Fe microparticle work with Technion group (Israel) was published in Nature Scientific Report.

Roman Kositski, Oleg Kovalenko, Seok-Woo Lee, Julia R. Greer, Eugen Rabkin, Dan Mordehai, “Cross-split of dislocations: an athermal and rapid plasticity mechanism,”Nature Scientific Report 2 25966 (2016) – [link].

 

[Abstract]: The pathways by which dislocations, line defects within the lattice structure, overcome microstructural obstacles represent a key aspect in understanding the main mechanisms that control mechanical properties of ductile crystalline materials. While edge dislocations were believed to change their glide plane only by a slow, non-conservative, thermally activated motion, we suggest the existence of a rapid conservative athermal mechanism, by which the arrested edge dislocations split into two other edge dislocations that glide on two different crystallographic planes.

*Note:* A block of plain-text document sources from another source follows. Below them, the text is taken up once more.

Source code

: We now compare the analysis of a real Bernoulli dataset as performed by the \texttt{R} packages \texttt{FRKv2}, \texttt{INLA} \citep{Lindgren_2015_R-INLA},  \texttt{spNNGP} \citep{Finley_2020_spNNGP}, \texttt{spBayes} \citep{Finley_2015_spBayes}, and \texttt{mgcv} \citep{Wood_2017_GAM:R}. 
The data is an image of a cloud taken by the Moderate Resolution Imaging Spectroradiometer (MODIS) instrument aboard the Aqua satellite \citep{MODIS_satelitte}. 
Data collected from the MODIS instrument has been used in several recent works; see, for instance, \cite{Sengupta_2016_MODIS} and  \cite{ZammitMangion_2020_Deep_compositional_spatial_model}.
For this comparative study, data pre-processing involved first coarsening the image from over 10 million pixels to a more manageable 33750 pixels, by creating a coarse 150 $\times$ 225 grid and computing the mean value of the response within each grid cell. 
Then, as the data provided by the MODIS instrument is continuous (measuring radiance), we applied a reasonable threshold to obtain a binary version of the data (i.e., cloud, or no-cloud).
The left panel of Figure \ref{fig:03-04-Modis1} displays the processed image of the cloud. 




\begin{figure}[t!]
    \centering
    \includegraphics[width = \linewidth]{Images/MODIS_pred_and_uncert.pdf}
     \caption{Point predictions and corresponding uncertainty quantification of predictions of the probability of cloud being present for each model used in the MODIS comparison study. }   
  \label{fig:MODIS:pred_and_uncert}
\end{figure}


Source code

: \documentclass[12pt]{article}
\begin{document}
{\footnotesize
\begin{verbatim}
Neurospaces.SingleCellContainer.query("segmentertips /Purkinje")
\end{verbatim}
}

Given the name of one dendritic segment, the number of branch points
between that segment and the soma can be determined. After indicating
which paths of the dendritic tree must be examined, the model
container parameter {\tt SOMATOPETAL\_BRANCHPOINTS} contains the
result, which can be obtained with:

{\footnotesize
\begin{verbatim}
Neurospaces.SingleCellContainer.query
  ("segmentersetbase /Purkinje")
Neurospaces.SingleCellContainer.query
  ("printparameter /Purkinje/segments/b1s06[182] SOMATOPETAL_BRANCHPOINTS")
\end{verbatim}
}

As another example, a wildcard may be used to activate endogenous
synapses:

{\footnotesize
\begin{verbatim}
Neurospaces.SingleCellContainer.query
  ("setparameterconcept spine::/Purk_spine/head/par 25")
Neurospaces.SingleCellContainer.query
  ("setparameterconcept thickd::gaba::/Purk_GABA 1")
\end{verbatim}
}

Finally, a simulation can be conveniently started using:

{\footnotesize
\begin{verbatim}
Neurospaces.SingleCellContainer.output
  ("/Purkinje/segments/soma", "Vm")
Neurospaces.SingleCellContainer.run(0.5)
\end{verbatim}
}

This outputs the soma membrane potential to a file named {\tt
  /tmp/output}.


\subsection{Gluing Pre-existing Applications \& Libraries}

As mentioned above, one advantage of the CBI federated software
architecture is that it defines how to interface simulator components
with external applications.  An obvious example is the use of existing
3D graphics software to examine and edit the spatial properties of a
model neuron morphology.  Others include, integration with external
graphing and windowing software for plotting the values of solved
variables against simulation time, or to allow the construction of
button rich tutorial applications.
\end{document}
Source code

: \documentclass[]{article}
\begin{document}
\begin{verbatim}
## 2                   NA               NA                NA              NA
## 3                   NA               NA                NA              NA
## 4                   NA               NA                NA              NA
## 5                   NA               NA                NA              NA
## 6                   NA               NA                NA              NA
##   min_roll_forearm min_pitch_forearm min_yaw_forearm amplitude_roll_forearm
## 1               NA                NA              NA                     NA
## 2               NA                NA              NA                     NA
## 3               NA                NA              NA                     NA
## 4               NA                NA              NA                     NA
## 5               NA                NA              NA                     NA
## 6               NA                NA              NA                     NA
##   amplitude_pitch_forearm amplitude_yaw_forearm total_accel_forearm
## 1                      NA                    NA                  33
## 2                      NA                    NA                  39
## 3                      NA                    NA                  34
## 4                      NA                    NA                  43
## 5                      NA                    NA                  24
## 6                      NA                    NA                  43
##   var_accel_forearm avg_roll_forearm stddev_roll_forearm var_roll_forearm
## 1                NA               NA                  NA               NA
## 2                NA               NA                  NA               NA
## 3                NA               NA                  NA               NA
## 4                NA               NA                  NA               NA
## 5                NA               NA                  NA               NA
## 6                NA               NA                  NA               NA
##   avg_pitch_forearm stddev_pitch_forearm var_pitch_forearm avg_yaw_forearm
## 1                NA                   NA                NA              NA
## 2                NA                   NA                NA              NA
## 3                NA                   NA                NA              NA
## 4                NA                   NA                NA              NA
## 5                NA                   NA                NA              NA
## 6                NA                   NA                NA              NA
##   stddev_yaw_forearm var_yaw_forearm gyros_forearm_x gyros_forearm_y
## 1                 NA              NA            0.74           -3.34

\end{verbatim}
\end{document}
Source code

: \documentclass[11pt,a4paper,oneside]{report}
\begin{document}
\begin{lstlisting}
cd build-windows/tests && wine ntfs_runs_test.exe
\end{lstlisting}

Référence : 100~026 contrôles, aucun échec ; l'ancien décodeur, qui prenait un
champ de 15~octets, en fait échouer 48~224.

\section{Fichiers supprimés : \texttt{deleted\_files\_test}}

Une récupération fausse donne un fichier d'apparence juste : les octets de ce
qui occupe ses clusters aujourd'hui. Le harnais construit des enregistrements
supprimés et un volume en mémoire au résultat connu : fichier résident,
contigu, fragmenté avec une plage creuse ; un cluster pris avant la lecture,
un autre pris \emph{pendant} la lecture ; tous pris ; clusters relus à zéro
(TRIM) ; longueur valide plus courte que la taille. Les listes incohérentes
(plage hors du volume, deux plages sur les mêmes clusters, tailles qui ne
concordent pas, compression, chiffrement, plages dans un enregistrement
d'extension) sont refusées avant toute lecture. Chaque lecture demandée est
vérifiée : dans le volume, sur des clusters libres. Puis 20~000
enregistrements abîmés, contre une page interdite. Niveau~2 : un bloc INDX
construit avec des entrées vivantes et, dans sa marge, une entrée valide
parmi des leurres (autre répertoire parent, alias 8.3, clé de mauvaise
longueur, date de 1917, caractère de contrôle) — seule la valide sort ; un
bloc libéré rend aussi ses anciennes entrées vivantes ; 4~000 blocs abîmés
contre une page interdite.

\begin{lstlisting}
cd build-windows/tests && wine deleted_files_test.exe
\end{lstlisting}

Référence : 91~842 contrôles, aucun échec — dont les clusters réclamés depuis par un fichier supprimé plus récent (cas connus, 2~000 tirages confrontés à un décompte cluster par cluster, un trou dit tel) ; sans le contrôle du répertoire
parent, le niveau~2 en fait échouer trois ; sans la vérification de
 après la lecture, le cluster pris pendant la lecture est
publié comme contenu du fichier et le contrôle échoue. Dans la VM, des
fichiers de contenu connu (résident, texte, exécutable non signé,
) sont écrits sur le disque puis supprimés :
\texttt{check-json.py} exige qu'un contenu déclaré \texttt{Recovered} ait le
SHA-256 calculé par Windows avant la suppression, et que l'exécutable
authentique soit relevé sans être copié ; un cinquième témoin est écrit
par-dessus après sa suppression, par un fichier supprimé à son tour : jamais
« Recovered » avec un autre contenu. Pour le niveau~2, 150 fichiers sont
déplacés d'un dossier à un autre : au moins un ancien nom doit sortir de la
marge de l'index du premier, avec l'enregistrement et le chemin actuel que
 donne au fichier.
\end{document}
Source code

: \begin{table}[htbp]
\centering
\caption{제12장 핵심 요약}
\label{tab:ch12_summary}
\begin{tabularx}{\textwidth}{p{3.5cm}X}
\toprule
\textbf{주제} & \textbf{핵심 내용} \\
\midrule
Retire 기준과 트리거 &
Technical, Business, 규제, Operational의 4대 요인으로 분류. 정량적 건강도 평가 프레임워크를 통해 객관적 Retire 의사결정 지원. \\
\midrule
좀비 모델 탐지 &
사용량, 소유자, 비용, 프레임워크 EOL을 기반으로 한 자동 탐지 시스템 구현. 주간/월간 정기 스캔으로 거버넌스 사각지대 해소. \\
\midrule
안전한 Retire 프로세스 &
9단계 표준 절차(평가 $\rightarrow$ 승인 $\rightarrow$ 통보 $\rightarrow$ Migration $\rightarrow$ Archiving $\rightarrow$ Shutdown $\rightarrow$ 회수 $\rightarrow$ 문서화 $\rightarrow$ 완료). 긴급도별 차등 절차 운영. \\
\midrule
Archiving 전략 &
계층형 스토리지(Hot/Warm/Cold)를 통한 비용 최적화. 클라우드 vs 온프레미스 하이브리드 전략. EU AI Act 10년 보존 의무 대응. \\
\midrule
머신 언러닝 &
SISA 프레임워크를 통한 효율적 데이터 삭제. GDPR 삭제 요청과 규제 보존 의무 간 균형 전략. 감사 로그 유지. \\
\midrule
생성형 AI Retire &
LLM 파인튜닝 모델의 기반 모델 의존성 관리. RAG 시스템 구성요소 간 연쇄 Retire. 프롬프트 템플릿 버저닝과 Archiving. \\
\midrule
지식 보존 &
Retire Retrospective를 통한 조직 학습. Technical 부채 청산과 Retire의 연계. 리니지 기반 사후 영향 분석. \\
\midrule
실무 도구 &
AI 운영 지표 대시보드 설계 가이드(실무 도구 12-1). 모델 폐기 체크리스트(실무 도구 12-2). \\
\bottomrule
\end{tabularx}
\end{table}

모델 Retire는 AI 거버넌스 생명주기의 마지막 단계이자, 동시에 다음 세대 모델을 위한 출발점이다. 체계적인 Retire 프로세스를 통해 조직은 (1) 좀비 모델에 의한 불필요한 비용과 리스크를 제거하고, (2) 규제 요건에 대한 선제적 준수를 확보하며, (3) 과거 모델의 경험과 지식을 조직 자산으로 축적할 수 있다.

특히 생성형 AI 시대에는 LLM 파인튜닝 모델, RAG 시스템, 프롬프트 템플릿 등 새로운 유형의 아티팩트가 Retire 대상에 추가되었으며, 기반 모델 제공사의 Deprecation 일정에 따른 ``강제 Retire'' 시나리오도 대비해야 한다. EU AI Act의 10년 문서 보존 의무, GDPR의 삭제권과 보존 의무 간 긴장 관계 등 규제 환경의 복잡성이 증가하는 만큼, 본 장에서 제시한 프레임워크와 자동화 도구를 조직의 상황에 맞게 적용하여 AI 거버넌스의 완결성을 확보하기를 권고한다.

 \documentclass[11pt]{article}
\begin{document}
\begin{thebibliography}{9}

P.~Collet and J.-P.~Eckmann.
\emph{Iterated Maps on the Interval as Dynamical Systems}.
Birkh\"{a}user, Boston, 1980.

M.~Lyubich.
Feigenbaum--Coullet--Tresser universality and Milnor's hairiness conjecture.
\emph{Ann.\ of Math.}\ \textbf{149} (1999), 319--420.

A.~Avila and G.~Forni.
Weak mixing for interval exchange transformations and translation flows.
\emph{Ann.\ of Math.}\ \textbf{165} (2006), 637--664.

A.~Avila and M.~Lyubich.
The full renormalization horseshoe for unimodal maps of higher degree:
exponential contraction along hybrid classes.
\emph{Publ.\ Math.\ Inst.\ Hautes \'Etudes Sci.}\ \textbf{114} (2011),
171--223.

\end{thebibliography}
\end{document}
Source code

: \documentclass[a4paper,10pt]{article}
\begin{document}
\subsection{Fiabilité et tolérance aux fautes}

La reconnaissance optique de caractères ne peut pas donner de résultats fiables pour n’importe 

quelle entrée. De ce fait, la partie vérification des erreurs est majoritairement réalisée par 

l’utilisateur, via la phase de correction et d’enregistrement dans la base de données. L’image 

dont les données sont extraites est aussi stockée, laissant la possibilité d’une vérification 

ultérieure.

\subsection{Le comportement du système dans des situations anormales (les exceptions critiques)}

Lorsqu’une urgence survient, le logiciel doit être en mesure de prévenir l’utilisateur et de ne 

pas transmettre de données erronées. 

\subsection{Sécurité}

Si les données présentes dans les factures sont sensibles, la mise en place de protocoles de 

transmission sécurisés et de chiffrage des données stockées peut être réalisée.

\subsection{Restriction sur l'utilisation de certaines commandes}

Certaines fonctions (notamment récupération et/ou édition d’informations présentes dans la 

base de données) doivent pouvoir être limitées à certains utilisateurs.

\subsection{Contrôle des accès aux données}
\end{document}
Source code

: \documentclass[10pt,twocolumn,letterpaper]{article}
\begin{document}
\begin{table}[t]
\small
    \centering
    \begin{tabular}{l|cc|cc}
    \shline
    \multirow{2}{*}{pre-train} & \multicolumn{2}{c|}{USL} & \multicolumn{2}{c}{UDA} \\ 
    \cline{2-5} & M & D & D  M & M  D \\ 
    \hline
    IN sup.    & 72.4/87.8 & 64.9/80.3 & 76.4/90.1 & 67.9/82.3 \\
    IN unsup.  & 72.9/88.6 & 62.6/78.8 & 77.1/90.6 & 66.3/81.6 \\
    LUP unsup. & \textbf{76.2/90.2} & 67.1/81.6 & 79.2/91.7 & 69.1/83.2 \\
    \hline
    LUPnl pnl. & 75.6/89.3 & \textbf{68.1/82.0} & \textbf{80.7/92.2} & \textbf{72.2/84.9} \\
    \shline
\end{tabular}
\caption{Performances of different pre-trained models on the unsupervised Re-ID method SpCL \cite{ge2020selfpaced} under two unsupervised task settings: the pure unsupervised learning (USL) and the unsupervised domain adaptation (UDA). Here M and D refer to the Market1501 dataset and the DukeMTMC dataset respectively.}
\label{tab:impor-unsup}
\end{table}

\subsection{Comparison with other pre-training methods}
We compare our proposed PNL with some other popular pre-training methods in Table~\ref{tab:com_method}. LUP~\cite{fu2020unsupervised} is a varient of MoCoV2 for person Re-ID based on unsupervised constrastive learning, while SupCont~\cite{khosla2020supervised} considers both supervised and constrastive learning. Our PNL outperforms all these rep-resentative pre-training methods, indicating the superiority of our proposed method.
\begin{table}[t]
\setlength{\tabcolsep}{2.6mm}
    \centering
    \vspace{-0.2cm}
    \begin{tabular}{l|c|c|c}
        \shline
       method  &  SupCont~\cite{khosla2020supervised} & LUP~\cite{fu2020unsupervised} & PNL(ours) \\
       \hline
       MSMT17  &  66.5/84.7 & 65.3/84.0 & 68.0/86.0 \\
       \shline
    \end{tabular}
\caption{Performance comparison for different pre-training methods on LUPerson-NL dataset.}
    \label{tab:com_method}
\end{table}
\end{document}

This discovered mechanism, for which we coined a term “cross-split of edge dislocations”, is a unique and collective phenomenon, which is triggered by an interaction with another same-sign pre-existing edge dislocation. This mechanism is demonstrated for faceted α-Fe nanoparticles under compression, in which we propose that cross-split of arrested edge dislocations is resulting in a strain burst. The cross-split mechanism provides an efficient pathway for edge dislocations to overcome planar obstacles.